# WORK REQUEST
Repeat exactly the lines of the entries below from the one with "## How Linear-Log Bucketing Works" through the one with "in bucket sizes](media/116524648.png)", both ends included, and nothing else.

# SUPPLIED INFORMATION
== Segment start ==

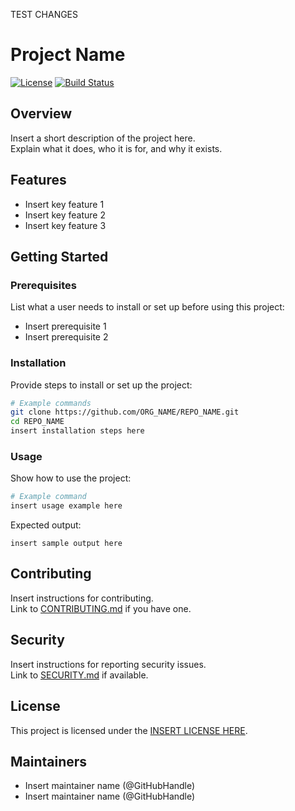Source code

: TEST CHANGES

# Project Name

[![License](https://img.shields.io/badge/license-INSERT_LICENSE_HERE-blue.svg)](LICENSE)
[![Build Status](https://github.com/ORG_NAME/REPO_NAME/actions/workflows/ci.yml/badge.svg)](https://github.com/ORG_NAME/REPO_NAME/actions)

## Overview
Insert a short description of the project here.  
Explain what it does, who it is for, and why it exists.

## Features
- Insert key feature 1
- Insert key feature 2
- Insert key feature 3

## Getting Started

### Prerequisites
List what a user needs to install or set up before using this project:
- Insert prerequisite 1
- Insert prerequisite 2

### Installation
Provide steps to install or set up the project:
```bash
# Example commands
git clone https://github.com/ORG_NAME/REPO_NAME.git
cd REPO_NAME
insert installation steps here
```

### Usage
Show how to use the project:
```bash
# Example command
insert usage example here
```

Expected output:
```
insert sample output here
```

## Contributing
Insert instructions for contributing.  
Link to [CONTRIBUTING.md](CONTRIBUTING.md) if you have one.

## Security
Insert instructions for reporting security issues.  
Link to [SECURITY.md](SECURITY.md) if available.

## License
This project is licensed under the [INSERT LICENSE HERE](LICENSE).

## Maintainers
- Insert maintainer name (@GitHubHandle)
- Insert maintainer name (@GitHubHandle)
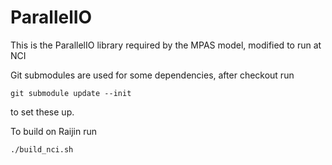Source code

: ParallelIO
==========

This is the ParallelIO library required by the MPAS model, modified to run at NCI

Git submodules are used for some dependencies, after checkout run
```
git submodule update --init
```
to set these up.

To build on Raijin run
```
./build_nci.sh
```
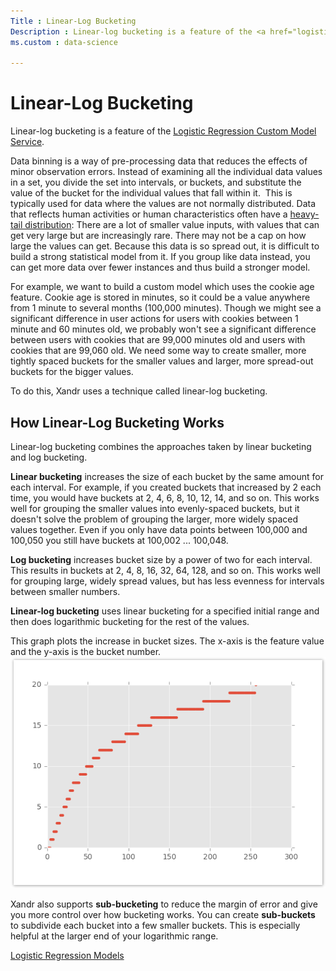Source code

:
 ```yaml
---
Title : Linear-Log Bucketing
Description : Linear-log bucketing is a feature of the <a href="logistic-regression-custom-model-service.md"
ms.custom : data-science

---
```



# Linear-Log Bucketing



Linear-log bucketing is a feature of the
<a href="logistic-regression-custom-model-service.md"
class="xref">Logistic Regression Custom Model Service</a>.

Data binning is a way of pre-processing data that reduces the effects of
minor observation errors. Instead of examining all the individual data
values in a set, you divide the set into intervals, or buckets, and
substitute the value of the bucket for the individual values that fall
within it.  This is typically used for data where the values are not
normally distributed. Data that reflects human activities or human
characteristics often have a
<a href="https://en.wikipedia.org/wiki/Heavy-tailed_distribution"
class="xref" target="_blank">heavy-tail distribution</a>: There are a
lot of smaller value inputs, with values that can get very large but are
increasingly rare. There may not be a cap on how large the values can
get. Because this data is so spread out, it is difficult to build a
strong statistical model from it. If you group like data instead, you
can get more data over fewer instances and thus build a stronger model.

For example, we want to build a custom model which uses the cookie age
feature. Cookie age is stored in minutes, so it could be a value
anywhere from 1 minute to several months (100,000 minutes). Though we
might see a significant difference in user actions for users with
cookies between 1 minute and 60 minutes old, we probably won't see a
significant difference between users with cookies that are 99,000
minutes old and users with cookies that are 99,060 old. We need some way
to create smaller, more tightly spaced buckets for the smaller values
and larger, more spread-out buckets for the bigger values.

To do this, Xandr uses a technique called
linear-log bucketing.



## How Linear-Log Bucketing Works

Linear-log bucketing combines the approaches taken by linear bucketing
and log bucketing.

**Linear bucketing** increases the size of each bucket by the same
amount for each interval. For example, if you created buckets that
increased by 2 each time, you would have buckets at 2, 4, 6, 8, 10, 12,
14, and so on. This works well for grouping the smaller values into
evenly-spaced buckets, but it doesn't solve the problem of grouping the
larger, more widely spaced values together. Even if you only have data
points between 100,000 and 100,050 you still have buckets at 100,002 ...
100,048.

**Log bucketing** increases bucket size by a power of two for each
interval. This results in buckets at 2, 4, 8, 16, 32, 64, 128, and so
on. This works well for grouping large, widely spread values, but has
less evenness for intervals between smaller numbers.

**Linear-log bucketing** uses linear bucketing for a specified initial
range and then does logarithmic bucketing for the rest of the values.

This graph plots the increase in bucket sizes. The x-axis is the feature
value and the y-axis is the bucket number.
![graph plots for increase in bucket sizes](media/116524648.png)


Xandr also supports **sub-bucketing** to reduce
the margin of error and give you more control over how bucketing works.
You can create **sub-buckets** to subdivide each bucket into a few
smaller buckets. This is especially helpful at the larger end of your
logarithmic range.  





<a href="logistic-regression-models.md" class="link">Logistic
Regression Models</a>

== Segment end ==
== Segment start ==

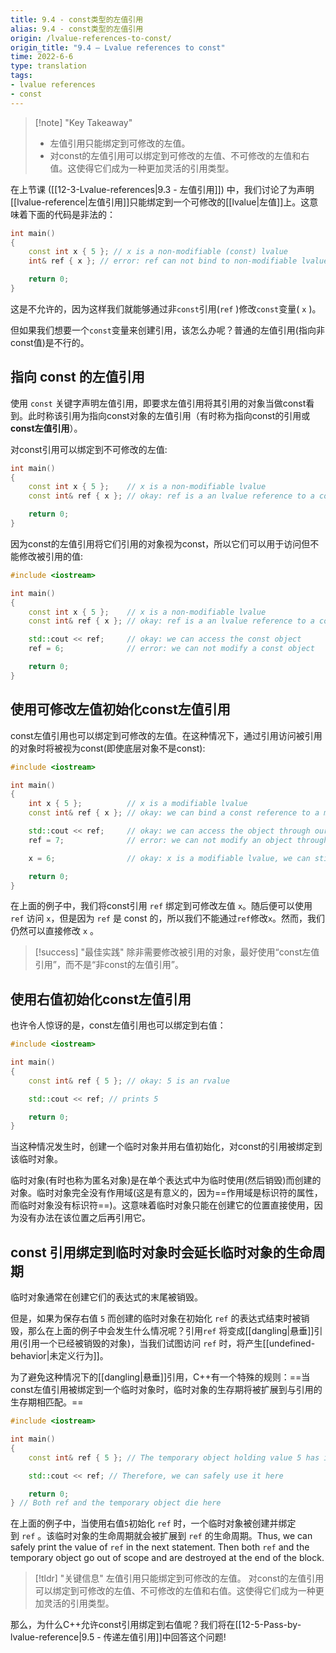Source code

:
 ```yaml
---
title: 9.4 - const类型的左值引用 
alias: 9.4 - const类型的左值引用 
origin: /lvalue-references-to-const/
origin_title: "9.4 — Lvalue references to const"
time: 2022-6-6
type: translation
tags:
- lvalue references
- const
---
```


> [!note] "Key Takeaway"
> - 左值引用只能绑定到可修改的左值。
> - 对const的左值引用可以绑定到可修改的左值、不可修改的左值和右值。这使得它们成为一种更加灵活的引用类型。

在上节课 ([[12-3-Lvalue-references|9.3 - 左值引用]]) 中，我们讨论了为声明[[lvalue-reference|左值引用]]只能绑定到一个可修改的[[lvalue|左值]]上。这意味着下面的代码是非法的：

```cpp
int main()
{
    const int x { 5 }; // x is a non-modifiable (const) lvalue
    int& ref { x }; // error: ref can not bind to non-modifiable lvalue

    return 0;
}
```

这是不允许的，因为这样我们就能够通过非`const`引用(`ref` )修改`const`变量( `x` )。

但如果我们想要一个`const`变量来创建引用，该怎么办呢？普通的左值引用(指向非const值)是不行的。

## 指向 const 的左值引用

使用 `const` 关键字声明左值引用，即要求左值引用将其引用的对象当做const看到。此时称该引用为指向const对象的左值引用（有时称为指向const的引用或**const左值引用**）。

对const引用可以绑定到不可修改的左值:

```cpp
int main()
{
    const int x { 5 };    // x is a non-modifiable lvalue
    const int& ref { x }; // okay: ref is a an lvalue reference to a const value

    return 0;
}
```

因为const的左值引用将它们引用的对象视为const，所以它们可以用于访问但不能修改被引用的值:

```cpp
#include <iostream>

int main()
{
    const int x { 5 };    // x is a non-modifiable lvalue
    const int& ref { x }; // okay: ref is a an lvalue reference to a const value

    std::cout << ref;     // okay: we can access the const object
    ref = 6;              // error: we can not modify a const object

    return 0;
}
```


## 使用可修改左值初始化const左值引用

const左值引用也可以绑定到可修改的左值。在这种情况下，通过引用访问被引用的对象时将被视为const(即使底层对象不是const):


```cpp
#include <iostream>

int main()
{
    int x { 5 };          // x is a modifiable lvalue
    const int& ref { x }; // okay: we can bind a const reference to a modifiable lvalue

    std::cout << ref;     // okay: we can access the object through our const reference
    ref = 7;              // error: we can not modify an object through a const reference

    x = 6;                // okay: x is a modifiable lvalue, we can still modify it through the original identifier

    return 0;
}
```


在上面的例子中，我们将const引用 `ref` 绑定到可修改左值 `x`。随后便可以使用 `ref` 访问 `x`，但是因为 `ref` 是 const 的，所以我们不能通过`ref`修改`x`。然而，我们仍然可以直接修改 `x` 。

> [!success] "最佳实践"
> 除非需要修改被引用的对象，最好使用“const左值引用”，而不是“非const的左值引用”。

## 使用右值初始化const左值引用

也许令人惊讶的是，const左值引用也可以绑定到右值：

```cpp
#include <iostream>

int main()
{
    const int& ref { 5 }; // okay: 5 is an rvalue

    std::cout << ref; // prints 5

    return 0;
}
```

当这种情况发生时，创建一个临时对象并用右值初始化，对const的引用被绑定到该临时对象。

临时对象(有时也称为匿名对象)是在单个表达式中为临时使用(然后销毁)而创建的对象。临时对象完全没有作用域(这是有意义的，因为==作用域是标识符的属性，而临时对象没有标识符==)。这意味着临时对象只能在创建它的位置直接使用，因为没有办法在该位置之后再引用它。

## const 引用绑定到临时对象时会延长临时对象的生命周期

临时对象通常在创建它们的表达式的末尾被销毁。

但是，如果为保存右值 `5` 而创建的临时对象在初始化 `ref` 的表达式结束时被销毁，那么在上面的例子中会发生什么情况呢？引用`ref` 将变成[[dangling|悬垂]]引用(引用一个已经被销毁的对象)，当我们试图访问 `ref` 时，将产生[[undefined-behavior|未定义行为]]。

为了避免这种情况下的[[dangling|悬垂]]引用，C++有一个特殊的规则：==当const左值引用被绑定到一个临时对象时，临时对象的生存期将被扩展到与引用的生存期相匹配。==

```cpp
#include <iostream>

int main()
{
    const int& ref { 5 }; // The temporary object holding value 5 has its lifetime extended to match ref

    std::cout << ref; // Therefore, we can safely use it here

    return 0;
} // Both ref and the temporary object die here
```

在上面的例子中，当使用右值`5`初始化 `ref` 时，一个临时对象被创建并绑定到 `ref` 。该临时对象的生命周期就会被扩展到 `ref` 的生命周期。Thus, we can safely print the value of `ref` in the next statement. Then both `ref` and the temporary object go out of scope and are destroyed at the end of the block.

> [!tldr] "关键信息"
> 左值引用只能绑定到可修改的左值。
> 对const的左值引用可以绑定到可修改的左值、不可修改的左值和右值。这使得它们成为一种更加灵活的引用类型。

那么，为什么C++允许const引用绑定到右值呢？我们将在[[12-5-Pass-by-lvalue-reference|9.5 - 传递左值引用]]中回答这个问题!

== Segment end ==
== Segment start ==

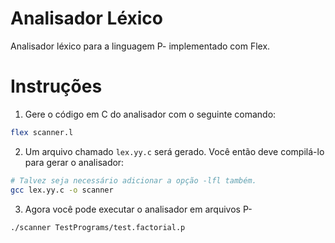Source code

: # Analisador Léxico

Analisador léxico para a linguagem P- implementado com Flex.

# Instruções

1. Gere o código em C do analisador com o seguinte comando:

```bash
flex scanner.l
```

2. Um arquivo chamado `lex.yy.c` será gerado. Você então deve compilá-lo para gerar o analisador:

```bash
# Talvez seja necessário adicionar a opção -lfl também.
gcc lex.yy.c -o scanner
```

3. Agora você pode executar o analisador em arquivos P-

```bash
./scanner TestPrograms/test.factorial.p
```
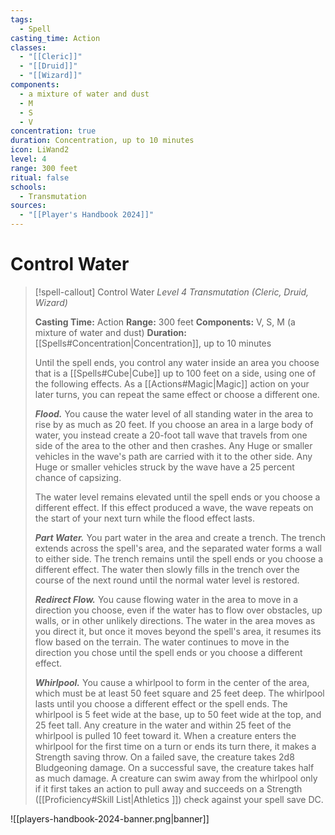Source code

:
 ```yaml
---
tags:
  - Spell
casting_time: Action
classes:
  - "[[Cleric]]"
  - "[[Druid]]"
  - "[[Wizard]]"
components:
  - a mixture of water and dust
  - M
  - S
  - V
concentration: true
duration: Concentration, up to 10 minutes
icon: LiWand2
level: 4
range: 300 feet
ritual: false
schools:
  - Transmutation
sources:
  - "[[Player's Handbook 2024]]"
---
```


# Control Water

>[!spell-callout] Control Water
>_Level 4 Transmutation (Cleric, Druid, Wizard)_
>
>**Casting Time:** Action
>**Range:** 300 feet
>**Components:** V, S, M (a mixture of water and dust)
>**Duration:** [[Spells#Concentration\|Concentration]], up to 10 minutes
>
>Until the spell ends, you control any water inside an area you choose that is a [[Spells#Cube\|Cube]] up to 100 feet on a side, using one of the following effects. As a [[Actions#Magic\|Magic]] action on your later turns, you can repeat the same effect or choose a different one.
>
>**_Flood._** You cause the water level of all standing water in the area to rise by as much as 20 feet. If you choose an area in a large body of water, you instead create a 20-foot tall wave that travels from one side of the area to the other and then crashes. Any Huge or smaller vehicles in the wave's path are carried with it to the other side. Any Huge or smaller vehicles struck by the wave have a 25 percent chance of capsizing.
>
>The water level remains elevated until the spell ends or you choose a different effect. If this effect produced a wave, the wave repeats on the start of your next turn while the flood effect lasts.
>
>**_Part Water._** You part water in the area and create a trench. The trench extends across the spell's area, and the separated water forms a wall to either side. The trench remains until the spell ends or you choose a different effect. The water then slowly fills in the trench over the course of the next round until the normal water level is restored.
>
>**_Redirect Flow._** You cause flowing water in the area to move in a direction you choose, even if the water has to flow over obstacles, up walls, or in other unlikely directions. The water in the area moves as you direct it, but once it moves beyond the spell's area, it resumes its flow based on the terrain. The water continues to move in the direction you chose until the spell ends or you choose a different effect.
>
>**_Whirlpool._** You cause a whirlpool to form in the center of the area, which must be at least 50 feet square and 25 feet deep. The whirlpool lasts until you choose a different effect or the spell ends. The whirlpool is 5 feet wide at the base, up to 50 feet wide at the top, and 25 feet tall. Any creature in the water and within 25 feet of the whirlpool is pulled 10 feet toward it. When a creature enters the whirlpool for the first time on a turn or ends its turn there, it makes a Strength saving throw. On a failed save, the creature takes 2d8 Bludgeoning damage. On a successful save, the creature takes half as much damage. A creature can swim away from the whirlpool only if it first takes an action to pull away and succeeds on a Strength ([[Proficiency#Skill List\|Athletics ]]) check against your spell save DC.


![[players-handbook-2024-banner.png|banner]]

== Segment end ==

# REPLY
## How Linear-Log Bucketing Works

Linear-log bucketing combines the approaches taken by linear bucketing
and log bucketing.

**Linear bucketing** increases the size of each bucket by the same
amount for each interval. For example, if you created buckets that
increased by 2 each time, you would have buckets at 2, 4, 6, 8, 10, 12,
14, and so on. This works well for grouping the smaller values into
evenly-spaced buckets, but it doesn't solve the problem of grouping the
larger, more widely spaced values together. Even if you only have data
points between 100,000 and 100,050 you still have buckets at 100,002 ...
100,048.

**Log bucketing** increases bucket size by a power of two for each
interval. This results in buckets at 2, 4, 8, 16, 32, 64, 128, and so
on. This works well for grouping large, widely spread values, but has
less evenness for intervals between smaller numbers.

**Linear-log bucketing** uses linear bucketing for a specified initial
range and then does logarithmic bucketing for the rest of the values.

This graph plots the increase in bucket sizes. The x-axis is the feature
value and the y-axis is the bucket number.
![graph plots for increase in bucket sizes](media/116524648.png)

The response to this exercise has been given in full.